新しい車を所有する喜びがなければ、先代ミライースなどエコカーからの買い替えは進まない。装備や走りを洗練させながら実燃費を向上させるためにも軽量化は必須だったのである。
また、スズキスイフトは新型プラットフォームやエンジン、足回りなどの軽量化でトータル120kgもの減量を達成している。
これもプラットフォームを刷新したことで従来踏み込めなかった領域の設計変更を可能にしたことがさらなる軽量化を実現させた。
ボディだけで軽量化しているわけじゃなく、エンジンや変速機などのパワートレーン、足回り、内装といったあらゆる部分で軽量化は進められクルマを進化させているのだ。
軽量化のメリットとデメリット
なぜ自動車メーカーは新型車を軽量化するのか。
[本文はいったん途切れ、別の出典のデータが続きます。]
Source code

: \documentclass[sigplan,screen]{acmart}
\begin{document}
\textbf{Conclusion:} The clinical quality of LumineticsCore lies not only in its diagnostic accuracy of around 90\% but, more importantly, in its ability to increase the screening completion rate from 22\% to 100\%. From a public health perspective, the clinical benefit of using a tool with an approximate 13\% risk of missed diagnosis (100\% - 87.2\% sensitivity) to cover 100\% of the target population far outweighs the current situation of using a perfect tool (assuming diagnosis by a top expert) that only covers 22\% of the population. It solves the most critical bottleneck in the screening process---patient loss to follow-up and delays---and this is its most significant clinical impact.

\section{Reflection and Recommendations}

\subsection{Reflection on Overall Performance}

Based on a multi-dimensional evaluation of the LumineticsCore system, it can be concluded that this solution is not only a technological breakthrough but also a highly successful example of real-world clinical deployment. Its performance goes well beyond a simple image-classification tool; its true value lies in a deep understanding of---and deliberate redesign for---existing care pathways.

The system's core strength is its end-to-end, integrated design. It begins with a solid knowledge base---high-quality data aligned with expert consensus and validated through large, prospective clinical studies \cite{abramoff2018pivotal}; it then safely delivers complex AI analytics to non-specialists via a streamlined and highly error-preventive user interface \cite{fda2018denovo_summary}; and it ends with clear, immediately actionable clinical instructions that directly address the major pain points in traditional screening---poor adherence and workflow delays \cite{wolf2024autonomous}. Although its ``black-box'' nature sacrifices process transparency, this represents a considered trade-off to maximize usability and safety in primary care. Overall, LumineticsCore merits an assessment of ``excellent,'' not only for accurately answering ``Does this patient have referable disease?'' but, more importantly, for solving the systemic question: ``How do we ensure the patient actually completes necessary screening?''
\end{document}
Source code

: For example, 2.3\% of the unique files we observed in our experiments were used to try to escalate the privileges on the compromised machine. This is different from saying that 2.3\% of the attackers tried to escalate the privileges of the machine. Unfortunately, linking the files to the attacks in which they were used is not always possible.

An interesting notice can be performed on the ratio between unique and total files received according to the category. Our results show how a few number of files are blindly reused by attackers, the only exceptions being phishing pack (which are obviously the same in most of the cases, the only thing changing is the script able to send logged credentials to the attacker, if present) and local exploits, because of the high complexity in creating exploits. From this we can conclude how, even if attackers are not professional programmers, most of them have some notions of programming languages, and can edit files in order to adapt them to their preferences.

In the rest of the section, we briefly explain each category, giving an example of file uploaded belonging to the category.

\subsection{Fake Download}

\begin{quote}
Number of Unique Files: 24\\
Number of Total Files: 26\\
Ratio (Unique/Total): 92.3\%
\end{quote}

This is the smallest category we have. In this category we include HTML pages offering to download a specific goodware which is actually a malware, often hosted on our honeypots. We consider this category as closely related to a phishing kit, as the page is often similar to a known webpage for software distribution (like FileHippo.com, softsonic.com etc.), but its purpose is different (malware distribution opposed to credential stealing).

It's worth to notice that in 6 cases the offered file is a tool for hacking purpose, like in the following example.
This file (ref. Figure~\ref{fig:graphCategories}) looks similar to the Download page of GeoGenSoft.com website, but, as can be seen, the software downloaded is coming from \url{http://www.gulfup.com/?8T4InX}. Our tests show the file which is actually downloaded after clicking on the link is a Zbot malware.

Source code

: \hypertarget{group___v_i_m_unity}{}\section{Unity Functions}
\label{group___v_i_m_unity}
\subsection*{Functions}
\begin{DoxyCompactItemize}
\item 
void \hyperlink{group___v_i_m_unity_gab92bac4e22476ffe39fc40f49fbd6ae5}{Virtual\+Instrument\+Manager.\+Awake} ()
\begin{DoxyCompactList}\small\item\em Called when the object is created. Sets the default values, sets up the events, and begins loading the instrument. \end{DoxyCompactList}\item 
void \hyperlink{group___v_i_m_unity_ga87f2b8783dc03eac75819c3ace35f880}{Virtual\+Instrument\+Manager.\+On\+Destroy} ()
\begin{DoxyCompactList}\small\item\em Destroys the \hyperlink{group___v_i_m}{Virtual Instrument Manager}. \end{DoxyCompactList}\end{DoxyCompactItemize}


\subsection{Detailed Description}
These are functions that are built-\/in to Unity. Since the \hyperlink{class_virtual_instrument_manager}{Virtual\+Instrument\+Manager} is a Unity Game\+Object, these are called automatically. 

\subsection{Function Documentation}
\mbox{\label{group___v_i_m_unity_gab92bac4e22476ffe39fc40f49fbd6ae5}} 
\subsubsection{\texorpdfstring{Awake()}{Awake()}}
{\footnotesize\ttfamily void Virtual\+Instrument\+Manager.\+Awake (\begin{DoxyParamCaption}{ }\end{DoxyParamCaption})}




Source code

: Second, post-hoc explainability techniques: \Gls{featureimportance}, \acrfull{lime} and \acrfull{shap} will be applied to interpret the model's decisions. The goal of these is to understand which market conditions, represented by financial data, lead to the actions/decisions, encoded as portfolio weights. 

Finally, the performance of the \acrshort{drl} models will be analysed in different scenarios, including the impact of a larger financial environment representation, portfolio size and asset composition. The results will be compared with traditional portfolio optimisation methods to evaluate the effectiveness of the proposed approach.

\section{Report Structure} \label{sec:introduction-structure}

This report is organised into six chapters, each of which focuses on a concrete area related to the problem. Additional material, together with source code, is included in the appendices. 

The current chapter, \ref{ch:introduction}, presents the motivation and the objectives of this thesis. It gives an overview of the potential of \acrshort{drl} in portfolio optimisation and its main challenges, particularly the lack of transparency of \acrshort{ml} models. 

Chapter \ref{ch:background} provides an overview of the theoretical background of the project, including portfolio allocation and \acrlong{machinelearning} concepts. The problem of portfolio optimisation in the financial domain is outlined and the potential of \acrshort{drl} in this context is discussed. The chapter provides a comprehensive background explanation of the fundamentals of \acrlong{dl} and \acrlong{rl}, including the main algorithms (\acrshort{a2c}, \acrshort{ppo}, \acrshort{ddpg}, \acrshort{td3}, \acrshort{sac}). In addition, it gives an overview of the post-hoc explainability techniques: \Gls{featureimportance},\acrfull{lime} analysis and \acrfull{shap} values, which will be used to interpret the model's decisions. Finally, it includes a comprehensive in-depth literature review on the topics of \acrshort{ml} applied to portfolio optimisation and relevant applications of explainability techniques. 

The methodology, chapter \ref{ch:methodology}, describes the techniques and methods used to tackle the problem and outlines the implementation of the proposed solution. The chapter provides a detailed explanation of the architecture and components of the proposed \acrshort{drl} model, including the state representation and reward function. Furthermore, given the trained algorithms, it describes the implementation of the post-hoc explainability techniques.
それは、車のほとんどの性能を向上させる万能の対策法だからだ。
燃費がよくなるのはもちろん、加速やブレーキの性能も向上するし、ハンドリング性能もよくなる。さらに衝突時の衝撃力も減少するから、衝突安全性も高まる。
燃費だけを考えれば、空力性能の向上や転がり抵抗の低減、パワートレーンの効率アップでも改善は見込めるが、軽量化することで燃費を含めたトータル性能の向上が実現できるため、自動車メーカーにとって大きなアドバンテージとなるのだ。
面白いのは部品を軽く作ることで、その部品の支持剛性を落とすことができるから、さらにステーやブラケットを軽量化することもできる。軽量化が更なる軽量化を生むような現象も起こるのだ。
自動車メーカーとしては部品点数を減らすことで、部品の在庫管理のコストを削減できるのもメリットといえる。